LaBSEmbedding
Dense embeddings using the LaBSE multilingual model (109 languages).
Wraps :class:_SentenceTransformerEmbedding (mean pooling, L2
normalisation forced on) and exposes it as a DashAI component with
a configurable schema (:class:LaBSEmbeddingSchema).
Parameters
- model_name : string, default=
sentence-transformers/LaBSE - LaBSE model for multilingual embedding generation (109 languages).
- overflow_strategy : string, default=
truncate - Strategy for chunks exceeding model max sequence length.
- device : string, default=
cpu - Device to run the model on.
Methods
batch_encode(self, texts: List[str])
LaBSEmbeddingEncode a batch of texts into dense embeddings.
encode(self, text: str)
LaBSEmbeddingEncode a single text into a dense embedding.
load(self)
LaBSEmbeddingLoad the LaBSE model and tokenizer.

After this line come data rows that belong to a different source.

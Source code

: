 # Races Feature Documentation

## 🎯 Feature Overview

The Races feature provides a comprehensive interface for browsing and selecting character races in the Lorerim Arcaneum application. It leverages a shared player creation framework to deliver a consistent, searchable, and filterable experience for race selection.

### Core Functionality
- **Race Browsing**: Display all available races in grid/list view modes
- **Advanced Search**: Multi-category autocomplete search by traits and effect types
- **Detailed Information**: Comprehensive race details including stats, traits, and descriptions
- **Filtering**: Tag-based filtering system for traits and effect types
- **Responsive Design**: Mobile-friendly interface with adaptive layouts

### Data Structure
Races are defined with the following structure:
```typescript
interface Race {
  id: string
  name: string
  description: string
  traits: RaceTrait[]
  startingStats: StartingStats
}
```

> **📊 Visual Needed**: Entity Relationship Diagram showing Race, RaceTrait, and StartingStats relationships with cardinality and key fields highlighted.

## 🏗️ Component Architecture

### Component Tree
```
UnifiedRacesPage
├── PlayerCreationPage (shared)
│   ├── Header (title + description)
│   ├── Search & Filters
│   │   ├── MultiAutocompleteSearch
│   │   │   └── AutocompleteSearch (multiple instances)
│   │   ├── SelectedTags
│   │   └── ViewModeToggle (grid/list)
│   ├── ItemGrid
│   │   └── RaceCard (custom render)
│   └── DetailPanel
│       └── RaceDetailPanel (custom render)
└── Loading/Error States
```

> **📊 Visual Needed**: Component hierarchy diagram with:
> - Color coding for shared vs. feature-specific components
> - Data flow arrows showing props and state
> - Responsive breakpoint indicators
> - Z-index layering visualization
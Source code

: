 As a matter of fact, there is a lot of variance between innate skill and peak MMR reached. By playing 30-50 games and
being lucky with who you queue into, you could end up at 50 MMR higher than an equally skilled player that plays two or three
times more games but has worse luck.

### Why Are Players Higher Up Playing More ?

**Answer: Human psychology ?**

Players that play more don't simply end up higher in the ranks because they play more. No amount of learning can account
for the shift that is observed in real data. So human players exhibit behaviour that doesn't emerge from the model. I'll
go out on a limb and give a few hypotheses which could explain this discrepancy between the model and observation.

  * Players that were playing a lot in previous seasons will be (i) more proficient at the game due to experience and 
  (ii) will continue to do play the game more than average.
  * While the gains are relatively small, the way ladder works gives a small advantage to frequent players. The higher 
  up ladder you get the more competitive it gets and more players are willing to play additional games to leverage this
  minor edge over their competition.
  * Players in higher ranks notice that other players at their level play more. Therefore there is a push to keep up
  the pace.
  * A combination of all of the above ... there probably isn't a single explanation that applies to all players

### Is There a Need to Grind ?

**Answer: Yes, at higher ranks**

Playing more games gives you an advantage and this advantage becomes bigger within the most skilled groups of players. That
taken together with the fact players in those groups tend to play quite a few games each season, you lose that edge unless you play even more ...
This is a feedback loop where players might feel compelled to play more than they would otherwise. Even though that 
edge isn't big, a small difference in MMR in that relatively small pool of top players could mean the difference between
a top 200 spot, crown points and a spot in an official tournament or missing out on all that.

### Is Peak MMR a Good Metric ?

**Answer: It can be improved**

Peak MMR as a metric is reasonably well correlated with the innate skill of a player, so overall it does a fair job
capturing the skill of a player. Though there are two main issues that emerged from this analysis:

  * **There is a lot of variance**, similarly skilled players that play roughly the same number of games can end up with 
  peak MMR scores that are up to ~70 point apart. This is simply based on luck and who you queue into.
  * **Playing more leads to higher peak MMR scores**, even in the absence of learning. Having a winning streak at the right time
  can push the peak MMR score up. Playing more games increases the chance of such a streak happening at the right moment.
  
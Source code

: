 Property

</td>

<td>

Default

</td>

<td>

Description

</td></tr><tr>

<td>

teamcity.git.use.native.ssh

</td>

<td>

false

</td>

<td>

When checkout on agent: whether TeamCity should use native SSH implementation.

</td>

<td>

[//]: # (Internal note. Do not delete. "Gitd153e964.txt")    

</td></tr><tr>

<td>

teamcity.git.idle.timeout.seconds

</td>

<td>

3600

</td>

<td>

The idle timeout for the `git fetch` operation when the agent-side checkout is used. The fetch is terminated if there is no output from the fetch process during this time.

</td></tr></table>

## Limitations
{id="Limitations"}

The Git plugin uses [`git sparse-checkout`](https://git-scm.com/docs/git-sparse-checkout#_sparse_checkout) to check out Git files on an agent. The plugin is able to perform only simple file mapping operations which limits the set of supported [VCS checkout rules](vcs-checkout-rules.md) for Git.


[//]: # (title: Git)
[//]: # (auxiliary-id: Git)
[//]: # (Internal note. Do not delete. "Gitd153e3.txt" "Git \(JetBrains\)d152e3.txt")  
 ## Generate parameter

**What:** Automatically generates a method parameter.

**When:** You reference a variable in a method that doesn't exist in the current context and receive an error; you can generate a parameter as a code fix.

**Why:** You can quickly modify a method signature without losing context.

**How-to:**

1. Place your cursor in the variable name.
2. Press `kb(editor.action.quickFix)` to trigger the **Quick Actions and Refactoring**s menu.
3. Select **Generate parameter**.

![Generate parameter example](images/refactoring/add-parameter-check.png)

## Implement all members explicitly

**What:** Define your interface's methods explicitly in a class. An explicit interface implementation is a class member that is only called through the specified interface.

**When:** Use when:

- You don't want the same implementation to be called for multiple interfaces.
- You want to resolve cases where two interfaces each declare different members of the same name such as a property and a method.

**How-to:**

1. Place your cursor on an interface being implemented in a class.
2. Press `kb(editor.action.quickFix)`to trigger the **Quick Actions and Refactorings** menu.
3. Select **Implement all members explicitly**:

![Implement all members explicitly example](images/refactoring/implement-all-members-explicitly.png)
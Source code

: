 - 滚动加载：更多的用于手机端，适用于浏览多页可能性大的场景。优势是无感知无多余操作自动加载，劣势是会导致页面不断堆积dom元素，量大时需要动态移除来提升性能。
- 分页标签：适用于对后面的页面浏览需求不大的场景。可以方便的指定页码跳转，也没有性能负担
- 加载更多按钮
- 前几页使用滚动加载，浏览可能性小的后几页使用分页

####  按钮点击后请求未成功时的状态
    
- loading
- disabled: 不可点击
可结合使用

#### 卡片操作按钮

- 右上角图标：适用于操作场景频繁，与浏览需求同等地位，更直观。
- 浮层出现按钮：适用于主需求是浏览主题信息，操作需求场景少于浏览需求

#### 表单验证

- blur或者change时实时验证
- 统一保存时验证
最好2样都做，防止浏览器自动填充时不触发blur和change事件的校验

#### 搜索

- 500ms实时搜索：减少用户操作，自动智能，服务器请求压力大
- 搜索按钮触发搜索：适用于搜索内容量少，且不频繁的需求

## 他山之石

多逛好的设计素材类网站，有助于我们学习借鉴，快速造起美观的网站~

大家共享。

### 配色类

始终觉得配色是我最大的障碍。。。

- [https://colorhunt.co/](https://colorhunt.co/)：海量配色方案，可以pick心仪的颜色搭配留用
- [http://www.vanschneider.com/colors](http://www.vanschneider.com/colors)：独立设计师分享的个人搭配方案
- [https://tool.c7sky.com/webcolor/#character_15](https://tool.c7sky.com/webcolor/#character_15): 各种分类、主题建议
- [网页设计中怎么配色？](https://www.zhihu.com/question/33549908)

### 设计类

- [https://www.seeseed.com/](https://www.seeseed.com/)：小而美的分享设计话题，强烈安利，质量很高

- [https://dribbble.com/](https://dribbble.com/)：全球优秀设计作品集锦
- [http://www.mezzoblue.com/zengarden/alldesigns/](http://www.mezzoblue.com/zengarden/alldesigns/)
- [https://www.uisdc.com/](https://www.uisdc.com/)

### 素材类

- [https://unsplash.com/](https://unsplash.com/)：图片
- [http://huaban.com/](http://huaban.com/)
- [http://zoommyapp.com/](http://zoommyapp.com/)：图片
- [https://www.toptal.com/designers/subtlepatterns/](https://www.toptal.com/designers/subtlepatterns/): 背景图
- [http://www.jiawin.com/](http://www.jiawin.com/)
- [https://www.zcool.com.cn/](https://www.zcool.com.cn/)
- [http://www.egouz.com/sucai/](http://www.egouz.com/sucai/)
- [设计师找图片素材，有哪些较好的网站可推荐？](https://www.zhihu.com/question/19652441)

get_credential(self, name: str)
ConfigObjectResolve a registered credential component by name.
Parameters
- name : str
- Credential component class name (e.g. "HuggingFaceCredential").
Returns
- BaseCredential
- An instance of the requested credential component.
get_schema(cls) -> dict
ConfigObjectGenerates the component related Json Schema.
Returns
- dict
- Dictionary representing the Json Schema of the component.
validate_and_transform(self, raw_data: dict) -> dict
ConfigObjectIt takes the data given by the user to initialize the model and returns it with all the objects that the model needs to work.
Parameters
- raw_data : dict
- A dictionary with the data provided by the user to initialize the model.
Returns
- dict
- A validated dictionary with the necessary objects.